When Lindqvist states that “children are something we strive to protect” he is giving a large insight into the sort of education he is hoping his vampire will give to his reader. Since Oskar needs someone to protect him, Eli gladly fulfills this role, as she will offer it without seeking to take advantage. The two children, one in a temporal childhood reality, the other permanent, get what they need from each other. In a sense, they are both ‘feeding’ off each other.
            The character of Eli is an educational one, much like how Bram Stoker used Dracula as an educational tool.  In Dracula, Stoke paints a scary immigrant who brings with him frightful ideas for the Victorian society. This, as seen with every vampire, includes hyper sexuality. All of these elements also play toward what makes vampires so important: vampires are a timeless tool that can be used to describe a foreign element in a common place. As once quoted by Nina Auerbach, each age “gets the vampire it deserves” (TYREE 31-37).  Let the Right One In’s Eli is our generation’s vampire, and Lindqvist ends up seeming quite the romantic. His beliefs in the sacredness of children, that they should be protected, allow him to craft a story about a beast that should not exist. Yet the reader cannot help emphasizing with Eli needing companionship.
The novel offers many narration changes and insight to the cultural shifts in the world around Eli. At one point, any men said to resemble the beast that Hakan has become are met with sneers and question themselves in the mirror. The author is hoping that the reader will also know how important it is to protect the reality childhood and not give into the adult reality (every adult in the novel is mostly unlikable and the bullies are near adulthood). The question with Eli, in her childhood reality forever, remains; what would happen, if she and Oskar did end up together, when Oskar became an adult, in his own reality? Would he end up as strange and villainous as the pedophile Hakan? Or would the newspaper clipping child, focused on murder headlines, bring that reality with him, using the education of Eli to construct a better world? Lindqvist and his interview help teach that through the icon of Eli and fantasy of vampires one can find qualities of universal importance. Even more important is that these traits of comradely, caring and acceptance are seen in characters that hold the physiology of a monster, such as Eli, and emotional disturbance, such as Oskar. This allows a wide range of readership to feel a sense that they to kind find salvation, even in a horrible thing. Understanding all this, one can see that Let the Right One In is not just a tale about pedophiles and vampires, it’s also about teaching people to be giving and the dire consequences that come out of ignoring the child’s reality. This is very telling through the question posed over halfway through the interview:

C.H.: Children as protagonist or antagonist, which do you find most exciting to work with?
JAL: I tend to combine both those things, that the child is the protagonist, the one we are following, the one that drives the tale forward, and at the same time being the one that you have to watch out for. (Meredith)

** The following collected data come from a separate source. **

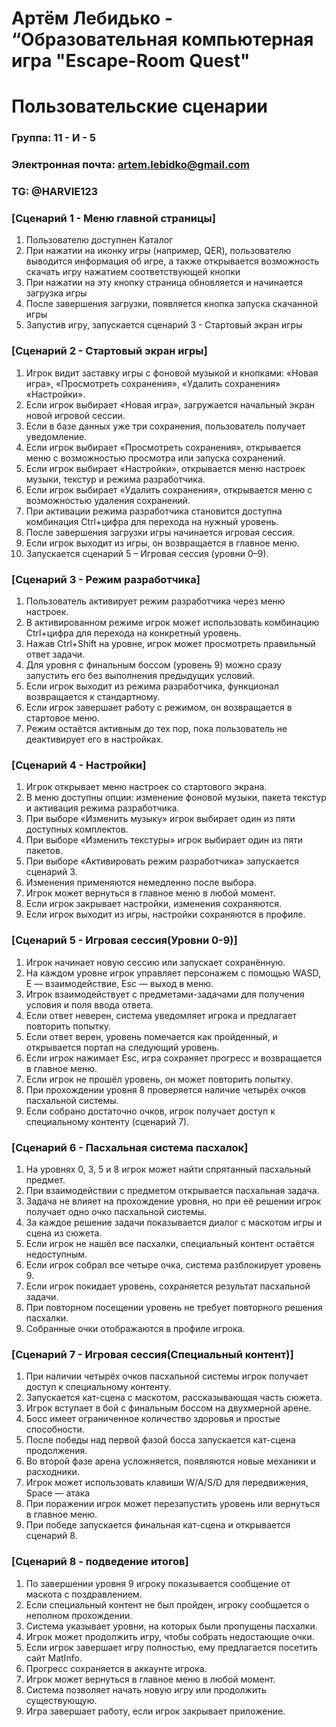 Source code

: # Артём Лебидько - “Образовательная компьютерная игра "Escape-Room Quest"
# Пользовательские сценарии

### Группа: 11 - И - 5
### Электронная почта: artem.lebidko@gmail.com
### TG: @HARVIE123

### [Сценарий 1 - Меню главной страницы]
1.   Пользователю доступнен Каталог
2.   При нажатии на иконку игры (например, QER), пользователю выводится информация об игре, а также открывается возможность скачать игру нажатием соответствующей кнопки
3.   При нажатии на эту кнопку страница обновляется и начинается загрузка игры
4.   После завершения загрузки, появляется кнопка запуска скачанной игры
5.   Запустив игру, запускается сценарий 3 - Стартовый экран игры
### [Сценарий 2 - Стартовый экран игры]
1.   Игрок видит заставку игры с фоновой музыкой и кнопками: «Новая игра», «Просмотреть сохранения», «Удалить сохранения» «Настройки».
2.   Если игрок выбирает «Новая игра», загружается начальный экран новой игровой сессии.
3.   Если в базе данных уже три сохранения, пользователь получает уведомление.
4.   Если игрок выбирает «Просмотреть сохранения», открывается меню с возможностью просмотра или запуска сохранений.
5.   Если игрок выбирает «Настройки», открывается меню настроек музыки, текстур и режима разработчика.
6.   Если игрок выбирает «Удалить сохранения», открывается меню с возможностью удаления сохранений.
6.   При активации режима разработчика становится доступна комбинация Ctrl+цифра для перехода на нужный уровень.
7.   После завершения загрузки игры начинается игровая сессия.
8.   Если игрок выходит из игры, он возвращается в главное меню.
9.   Запускается сценарий 5 – Игровая сессия (уровни 0–9).
### [Cценарий 3 - Режим разработчика]
1.   Пользователь активирует режим разработчика через меню настроек.
2.   В активированном режиме игрок может использовать комбинацию Ctrl+цифра для перехода на конкретный уровень.
3.   Нажав Ctrl+Shift на уровне, игрок может просмотреть правильный ответ задачи.
4.   Для уровня с финальным боссом (уровень 9) можно сразу запустить его без выполнения предыдущих условий.
5.   Если игрок выходит из режима разработчика, функционал возвращается к стандартному.
6.   Если игрок завершает работу с режимом, он возвращается в стартовое меню.
7.   Режим остаётся активным до тех пор, пока пользователь не деактивирует его в настройках. 
### [Сценарий 4 - Настройки]
1.   Игрок открывает меню настроек со стартового экрана.
2.   В меню доступны опции: изменение фоновой музыки, пакета текстур и активация режима разработчика.
3.   При выборе «Изменить музыку» игрок выбирает один из пяти доступных комплектов.
4.   При выборе «Изменить текстуры» игрок выбирает один из пяти пакетов.
5.   При выборе «Активировать режим разработчика» запускается сценарий 3.
6.   Изменения применяются немедленно после выбора.
7.   Игрок может вернуться в главное меню в любой момент.
8.   Если игрок закрывает настройки, изменения сохраняются.
9.   Если игрок выходит из игры, настройки сохраняются в профиле.
### [Сценарий 5 - Игровая сессия(Уровни 0-9)]
1.   Игрок начинает новую сессию или запускает сохранённую.
2.   На каждом уровне игрок управляет персонажем с помощью WASD, E — взаимодействие, Esc — выход в меню.
3.   Игрок взаимодействует с предметами-задачами для получения условия и поля ввода ответа.
4.   Если ответ неверен, система уведомляет игрока и предлагает повторить попытку.
5.   Если ответ верен, уровень помечается как пройденный, и открывается портал на следующий уровень.
6.   Если игрок нажимает Esc, игра сохраняет прогресс и возвращается в главное меню.
7.   Если игрок не прошёл уровень, он может повторить попытку.
8.   При прохождении уровня 8 проверяется наличие четырёх очков пасхальной системы.
9.   Если собрано достаточно очков, игрок получает доступ к специальному контенту (сценарий 7).
### [Сценарий 6 - Пасхальная система пасхалок]
1.   На уровнях 0, 3, 5 и 8 игрок может найти спрятанный пасхальный предмет.
2.   При взаимодействии с предметом открывается пасхальная задача.
3.   Задача не влияет на прохождение уровня, но при её решении игрок получает одно очко пасхальной системы.
4.   За каждое решение задачи показывается диалог с маскотом игры и сцена из сюжета.
5.   Если игрок не нашёл все пасхалки, специальный контент остаётся недоступным.
6.   Если игрок собрал все четыре очка, система разблокирует уровень 9.
7.   Если игрок покидает уровень, сохраняется результат пасхальной задачи.
8.   При повторном посещении уровень не требует повторного решения пасхалки.
9.   Собранные очки отображаются в профиле игрока.
### [Сценарий 7 - Игровая сессия(Специальный контент)]
1.   При наличии четырёх очков пасхальной системы игрок получает доступ к специальному контенту.
2.   Запускается кат-сцена с маскотом, рассказывающая часть сюжета.
3.   Игрок вступает в бой с финальным боссом на двухмерной арене.
4.   Босс имеет ограниченное количество здоровья и простые способности.
5.   После победы над первой фазой босса запускается кат-сцена продолжения.
6.   Во второй фазе арена усложняется, появляются новые механики и расходники.
7.   Игрок может использовать клавиши W/A/S/D для передвижения, Space — атака
8.   При поражении игрок может перезапустить уровень или вернуться в главное меню.
9.   При победе запускается финальная кат-сцена и открывается сценарий 8.
### [Cценарий 8 - подведение итогов]
1.   По завершении уровня 9 игроку показывается сообщение от маскота с поздравлением.
2.   Если специальный контент не был пройден, игроку сообщается о неполном прохождении.
3.   Система указывает уровни, на которых были пропущены пасхалки.
4.   Игрок может продолжить игру, чтобы собрать недостающие очки.
5.   Если игрок завершает игру полностью, ему предлагается посетить сайт MatInfo.
6.   Прогресс сохраняется в аккаунте игрока.
7.   Игрок может вернуться в главное меню в любой момент.
8.   Система позволяет начать новую игру или продолжить существующую.
9.   Игра завершает работу, если игрок закрывает приложение.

            Indeed, at the end of the novel, both Oskar and Eli are children to watch out for.

Works Cited

Lindqvist, John. Let the Right One In. Bloomsbury, UK: Quercus Publishing , 2009. Print.

TYREE, J. M. "Warm-Blooded: True Blood and Let the Right One In." Film Quarterly. 63.2 (2009): 31-37. Print.

Meredith, Jason. "ON CHILDREN AND HORROR: Interview With John Ajvide Lindqvist." Constructing Horror. Golem Films, 2010. Web. 29 Nov 2010. <>.